Graham Hutt, Stolt Offshore Limited
Originally published in Welding and Metal Fabrication, 2000, Vol. 68, No. 5,
May, pp 9, 10 and 12 by DMG World Media
Graham Hutt is Group Welding Manager for Stolt Offshore, based in Aberdeen, Scotland. He is responsible for providing welding and materials engineering support for the Company's offshore construction activities related to pipeline and riser installation and underwater welding. Prior to joining Stolt Offshore he spent five years at TWI in Cambridge, engaged in arc welding research.
This work was conducted jointly by Stolt Offshore Limited and GKSS Forschungszentrum with support from the European Commission THERMIE-JOULE Programme (Contract OG/175/95).
With offshore recovery of oil and gas deposits moving into deeper waters and the pressure, temperature and corrosion conditions experienced becoming harsher, interest in the use of titanium alloys has grown. Graham Huttprovides the results of one research project, the joining processes best suited and describes the equipment developed for laybarge operation.
Floating production systems have opened the way for low cost recovery of offshore oil and gas reserves, especially for deepwater locations. Riser pipes are required for transportation of the product from the sub-sea wells to the production vessel and these are subjected to very severe operational and environmental loadings. The configuration of the riser is selected to accommodate the motion of the vessel and take several forms varying from a simple, free hanging catenary of pipe to more complex wave shapes developed by adding ballast and buoyancy in selected areas. A typical sub-sea development may require several such risers ranging in size from 6 to 14 inch diameter with individual lengths ranging between 500m and 1500m. Traditionally, these are manufactured from flexible pipe which is highly suitable for a large number of situations.

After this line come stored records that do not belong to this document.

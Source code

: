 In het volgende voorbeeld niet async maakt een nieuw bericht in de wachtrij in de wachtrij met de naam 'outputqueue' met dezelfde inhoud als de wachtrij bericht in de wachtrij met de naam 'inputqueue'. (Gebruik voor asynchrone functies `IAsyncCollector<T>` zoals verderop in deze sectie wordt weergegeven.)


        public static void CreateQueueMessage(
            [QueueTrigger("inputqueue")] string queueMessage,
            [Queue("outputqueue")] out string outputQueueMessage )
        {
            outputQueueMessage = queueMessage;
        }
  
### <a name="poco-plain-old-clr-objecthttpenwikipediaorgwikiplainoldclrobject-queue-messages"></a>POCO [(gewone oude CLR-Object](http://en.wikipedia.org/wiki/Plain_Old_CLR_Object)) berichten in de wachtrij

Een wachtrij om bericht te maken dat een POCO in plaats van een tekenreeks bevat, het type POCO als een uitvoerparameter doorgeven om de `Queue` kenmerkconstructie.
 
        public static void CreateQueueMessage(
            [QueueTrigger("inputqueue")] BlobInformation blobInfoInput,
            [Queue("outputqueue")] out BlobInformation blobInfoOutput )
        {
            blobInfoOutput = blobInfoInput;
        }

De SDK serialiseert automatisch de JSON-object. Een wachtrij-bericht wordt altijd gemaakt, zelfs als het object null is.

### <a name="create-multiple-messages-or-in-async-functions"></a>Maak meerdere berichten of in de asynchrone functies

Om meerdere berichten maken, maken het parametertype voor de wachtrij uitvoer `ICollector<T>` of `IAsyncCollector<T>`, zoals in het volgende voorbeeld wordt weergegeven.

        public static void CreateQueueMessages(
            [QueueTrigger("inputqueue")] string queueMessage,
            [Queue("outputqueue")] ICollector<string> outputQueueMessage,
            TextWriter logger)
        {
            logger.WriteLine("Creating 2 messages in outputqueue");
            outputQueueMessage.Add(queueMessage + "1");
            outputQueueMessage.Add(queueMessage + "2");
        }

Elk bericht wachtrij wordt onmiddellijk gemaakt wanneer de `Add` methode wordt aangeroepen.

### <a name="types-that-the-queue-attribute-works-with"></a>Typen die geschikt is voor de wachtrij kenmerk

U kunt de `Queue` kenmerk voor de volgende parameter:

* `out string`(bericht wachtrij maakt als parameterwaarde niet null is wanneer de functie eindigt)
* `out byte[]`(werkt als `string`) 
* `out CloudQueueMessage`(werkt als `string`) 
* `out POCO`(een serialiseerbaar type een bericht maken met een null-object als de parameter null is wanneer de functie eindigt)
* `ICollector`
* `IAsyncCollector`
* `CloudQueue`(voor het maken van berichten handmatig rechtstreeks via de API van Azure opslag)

However, as field developments move into ever-deeper waters and involve the handling of high pressure, high temperature and highly corrosive products, there is a concern that currently available flexible products will become a limiting factor.
Interest has, therefore, turned to titanium alloys and the possibility of exploiting the combined properties of high strength, low weight, low elastic modulus and exceptional fatigue and corrosion resistance.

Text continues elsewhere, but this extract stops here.